▶ [What you need to do]
For the data that follows, print the line with "Copyright 2023 Olfu", the line with "Product special price value. |", and all lines between them, exactly as they stand. Omit pictures and add nothing.

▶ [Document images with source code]
........

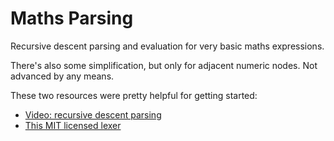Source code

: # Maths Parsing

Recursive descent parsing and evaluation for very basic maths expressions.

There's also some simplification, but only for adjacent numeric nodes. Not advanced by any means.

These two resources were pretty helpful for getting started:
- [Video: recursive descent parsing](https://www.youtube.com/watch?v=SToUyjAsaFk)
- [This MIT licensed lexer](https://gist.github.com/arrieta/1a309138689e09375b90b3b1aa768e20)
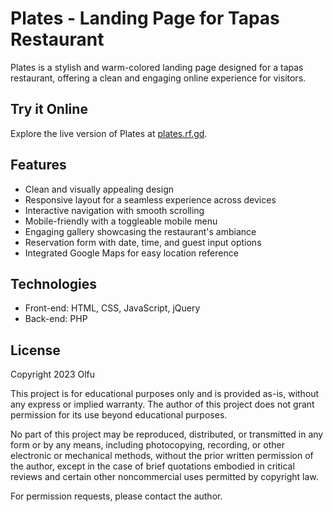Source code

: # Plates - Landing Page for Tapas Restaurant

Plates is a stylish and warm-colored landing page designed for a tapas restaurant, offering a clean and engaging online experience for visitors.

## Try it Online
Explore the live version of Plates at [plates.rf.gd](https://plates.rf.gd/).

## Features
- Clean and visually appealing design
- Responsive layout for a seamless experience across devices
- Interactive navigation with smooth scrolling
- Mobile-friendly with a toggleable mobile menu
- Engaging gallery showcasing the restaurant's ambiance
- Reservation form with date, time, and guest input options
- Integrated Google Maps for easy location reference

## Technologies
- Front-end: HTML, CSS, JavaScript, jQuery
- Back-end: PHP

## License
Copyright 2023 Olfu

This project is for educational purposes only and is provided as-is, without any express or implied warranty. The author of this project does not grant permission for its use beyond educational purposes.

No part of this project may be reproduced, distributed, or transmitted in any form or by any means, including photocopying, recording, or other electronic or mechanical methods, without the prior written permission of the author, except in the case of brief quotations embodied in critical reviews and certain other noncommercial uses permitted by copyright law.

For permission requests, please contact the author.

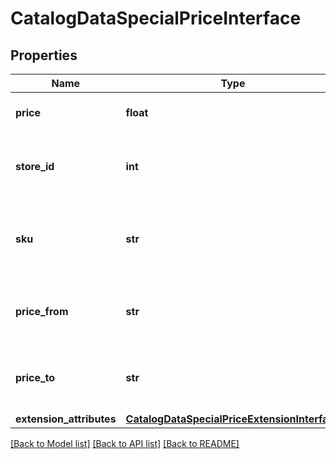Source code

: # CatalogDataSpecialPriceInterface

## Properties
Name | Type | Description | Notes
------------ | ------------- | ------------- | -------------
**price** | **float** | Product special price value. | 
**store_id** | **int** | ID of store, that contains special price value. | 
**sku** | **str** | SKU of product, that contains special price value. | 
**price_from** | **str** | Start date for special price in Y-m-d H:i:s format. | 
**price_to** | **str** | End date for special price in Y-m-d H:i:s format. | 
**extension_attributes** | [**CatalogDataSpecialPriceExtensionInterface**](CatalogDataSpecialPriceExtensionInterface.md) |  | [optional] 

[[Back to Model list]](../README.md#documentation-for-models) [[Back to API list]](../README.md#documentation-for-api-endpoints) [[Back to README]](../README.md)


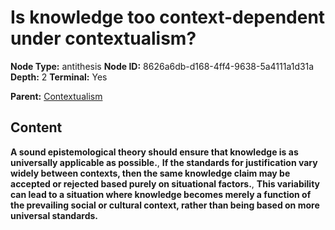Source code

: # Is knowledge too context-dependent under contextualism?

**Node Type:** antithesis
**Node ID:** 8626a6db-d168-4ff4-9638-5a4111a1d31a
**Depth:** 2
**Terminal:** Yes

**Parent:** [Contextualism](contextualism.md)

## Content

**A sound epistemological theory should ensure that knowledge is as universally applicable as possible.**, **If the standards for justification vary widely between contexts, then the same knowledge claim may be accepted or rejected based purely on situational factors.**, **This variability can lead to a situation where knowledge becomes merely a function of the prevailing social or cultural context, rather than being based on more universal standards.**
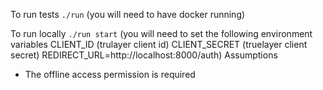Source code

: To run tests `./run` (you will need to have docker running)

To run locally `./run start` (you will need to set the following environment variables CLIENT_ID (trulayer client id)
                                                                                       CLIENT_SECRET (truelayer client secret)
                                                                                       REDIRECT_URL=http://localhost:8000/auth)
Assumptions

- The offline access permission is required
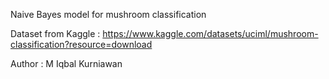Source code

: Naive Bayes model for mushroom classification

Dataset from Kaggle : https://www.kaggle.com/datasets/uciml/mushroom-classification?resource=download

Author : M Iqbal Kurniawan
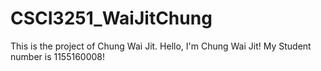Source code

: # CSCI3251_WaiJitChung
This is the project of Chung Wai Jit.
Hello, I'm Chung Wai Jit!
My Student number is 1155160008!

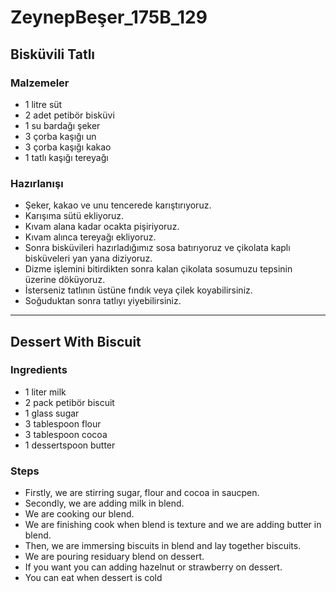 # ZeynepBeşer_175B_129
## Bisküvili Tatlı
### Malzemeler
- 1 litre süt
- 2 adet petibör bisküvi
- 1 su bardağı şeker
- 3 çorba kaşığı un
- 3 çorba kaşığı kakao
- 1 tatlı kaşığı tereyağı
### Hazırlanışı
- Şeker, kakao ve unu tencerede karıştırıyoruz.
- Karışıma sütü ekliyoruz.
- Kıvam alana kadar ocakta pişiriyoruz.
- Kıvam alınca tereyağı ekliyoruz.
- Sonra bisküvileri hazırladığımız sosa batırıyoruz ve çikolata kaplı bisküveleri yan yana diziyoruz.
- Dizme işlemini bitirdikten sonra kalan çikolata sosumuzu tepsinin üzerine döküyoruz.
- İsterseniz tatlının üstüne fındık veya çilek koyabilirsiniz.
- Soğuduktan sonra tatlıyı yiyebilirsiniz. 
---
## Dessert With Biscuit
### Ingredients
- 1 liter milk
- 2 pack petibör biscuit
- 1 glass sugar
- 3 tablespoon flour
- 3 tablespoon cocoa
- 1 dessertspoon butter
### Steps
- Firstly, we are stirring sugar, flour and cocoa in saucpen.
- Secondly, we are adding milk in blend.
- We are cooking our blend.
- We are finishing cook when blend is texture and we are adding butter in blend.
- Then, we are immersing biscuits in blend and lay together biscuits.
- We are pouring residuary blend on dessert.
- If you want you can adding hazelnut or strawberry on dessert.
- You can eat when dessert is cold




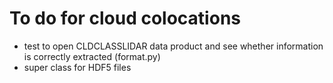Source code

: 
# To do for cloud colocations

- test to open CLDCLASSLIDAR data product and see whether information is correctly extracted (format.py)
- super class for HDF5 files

........

▶ [Result for this exercise]
Copyright 2023 Olfu

This project is for educational purposes only and is provided as-is, without any express or implied warranty. The author of this project does not grant permission for its use beyond educational purposes.

No part of this project may be reproduced, distributed, or transmitted in any form or by any means, including photocopying, recording, or other electronic or mechanical methods, without the prior written permission of the author, except in the case of brief quotations embodied in critical reviews and certain other noncommercial uses permitted by copyright law.

For permission requests, please contact the author.

Source code

: # CatalogDataSpecialPriceInterface

## Properties
Name | Type | Description | Notes
------------ | ------------- | ------------- | -------------
**price** | **float** | Product special price value. | 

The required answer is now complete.